**Data in this exercise:**

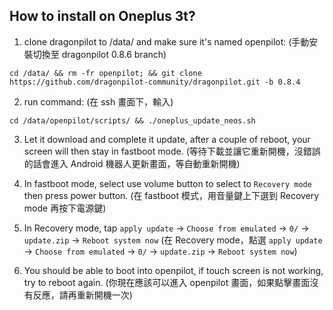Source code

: How to install on Oneplus 3t?
------
1. clone dragonpilot to /data/ and make sure it's named openpilot:
   (手動安裝切換至 dragonpilot 0.8.6 branch)
```
cd /data/ && rm -fr openpilot; && git clone https://github.com/dragonpilot-community/dragonpilot.git -b 0.8.4
```

2. run command:
   (在 ssh 畫面下，輸入)
```
cd /data/openpilot/scripts/ && ./oneplus_update_neos.sh
```

3. Let it download and complete it update, after a couple of reboot, your screen will then stay in fastboot mode.
   (等待下載並讓它重新開機，沒錯誤的話會進入 Android 機器人更新畫面，等自動重新開機)

4. In fastboot mode, select use volume button to select to `Recovery mode` then press power button.
   (在 fastboot 模式，用音量鍵上下選到 Recovery mode 再按下電源鍵)

5. In Recovery mode, tap `apply update` -> `Choose from emulated` -> `0/` -> `update.zip` -> `Reboot system now`
   (在 Recovery mode，點選 `apply update` -> `Choose from emulated` -> `0/` -> `update.zip` -> `Reboot system now`)
   
6. You should be able to boot into openpilot, if touch screen is not working, try to reboot again.
   (你現在應該可以進入 openpilot 畫面，如果點擊畫面沒有反應，請再重新開機一次)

**Aim of the exercise:**
Give again, word for word, every line from the one holding "(在 Recovery mode，點選" to the end of the data.

**Reply:**
   (在 Recovery mode，點選 `apply update` -> `Choose from emulated` -> `0/` -> `update.zip` -> `Reboot system now`)
   
6. You should be able to boot into openpilot, if touch screen is not working, try to reboot again.
   (你現在應該可以進入 openpilot 畫面，如果點擊畫面沒有反應，請再重新開機一次)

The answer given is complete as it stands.